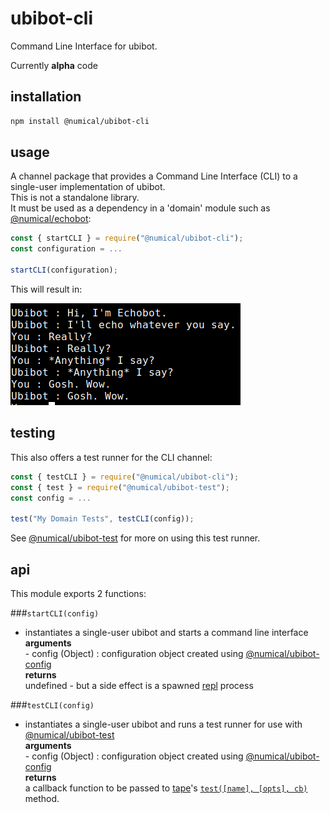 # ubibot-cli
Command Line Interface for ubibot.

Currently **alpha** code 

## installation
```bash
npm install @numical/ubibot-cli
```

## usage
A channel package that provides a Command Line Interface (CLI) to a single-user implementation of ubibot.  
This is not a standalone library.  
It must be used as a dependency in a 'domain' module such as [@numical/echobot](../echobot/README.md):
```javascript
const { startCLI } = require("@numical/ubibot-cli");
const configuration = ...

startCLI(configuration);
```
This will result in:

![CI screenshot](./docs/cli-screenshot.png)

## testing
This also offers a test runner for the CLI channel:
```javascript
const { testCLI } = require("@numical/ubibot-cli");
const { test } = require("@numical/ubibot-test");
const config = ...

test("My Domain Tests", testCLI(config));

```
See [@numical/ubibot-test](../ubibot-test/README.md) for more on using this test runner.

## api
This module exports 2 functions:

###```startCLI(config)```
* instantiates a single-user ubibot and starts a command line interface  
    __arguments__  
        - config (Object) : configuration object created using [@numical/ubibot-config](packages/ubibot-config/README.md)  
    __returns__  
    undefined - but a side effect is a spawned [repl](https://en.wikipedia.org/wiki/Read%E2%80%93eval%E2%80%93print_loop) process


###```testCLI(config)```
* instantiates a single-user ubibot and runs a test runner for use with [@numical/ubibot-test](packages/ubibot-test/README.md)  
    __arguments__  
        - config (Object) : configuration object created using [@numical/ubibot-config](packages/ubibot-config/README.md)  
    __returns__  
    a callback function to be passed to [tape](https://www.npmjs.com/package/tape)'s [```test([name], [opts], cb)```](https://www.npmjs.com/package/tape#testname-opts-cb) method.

______

● What the exercise asks:
Without any picture, return exactly the lines of the records above from the first through the line that contains "This is not a standalone library.".

● Result of the exercise:
 # ubibot-cli
Command Line Interface for ubibot.

Currently **alpha** code 

## installation
```bash
npm install @numical/ubibot-cli
```

## usage
A channel package that provides a Command Line Interface (CLI) to a single-user implementation of ubibot.  
This is not a standalone library.  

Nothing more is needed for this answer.